Pictures paired with source code

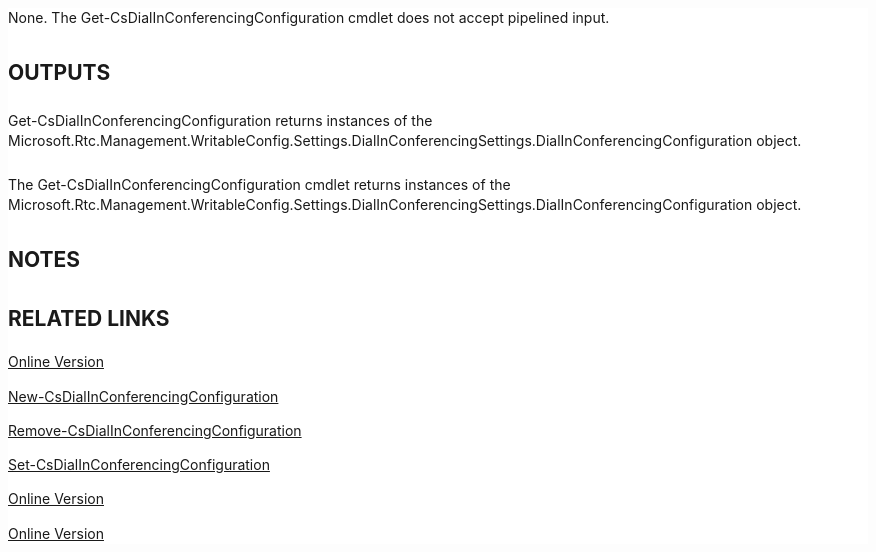 ###  
None.
The Get-CsDialInConferencingConfiguration cmdlet does not accept pipelined input.

## OUTPUTS

###  
Get-CsDialInConferencingConfiguration returns instances of the Microsoft.Rtc.Management.WritableConfig.Settings.DialInConferencingSettings.DialInConferencingConfiguration object.

###  
The Get-CsDialInConferencingConfiguration cmdlet returns instances of the Microsoft.Rtc.Management.WritableConfig.Settings.DialInConferencingSettings.DialInConferencingConfiguration object.

## NOTES

## RELATED LINKS

[Online Version](http://technet.microsoft.com/EN-US/library/75a959f7-5712-4dbc-b7ac-5a15b9b2f404(OCS.14).aspx)

[New-CsDialInConferencingConfiguration]()

[Remove-CsDialInConferencingConfiguration]()

[Set-CsDialInConferencingConfiguration]()

[Online Version](http://technet.microsoft.com/EN-US/library/75a959f7-5712-4dbc-b7ac-5a15b9b2f404(OCS.15).aspx)

[Online Version](http://technet.microsoft.com/EN-US/library/75a959f7-5712-4dbc-b7ac-5a15b9b2f404(OCS.16).aspx)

TASK DIRECTIONS:
If a line in the records above has the word "Management", copy it out.

TASK RESULT:
Get-CsDialInConferencingConfiguration returns instances of the Microsoft.Rtc.Management.WritableConfig.Settings.DialInConferencingSettings.DialInConferencingConfiguration object.
The Get-CsDialInConferencingConfiguration cmdlet returns instances of the Microsoft.Rtc.Management.WritableConfig.Settings.DialInConferencingSettings.DialInConferencingConfiguration object.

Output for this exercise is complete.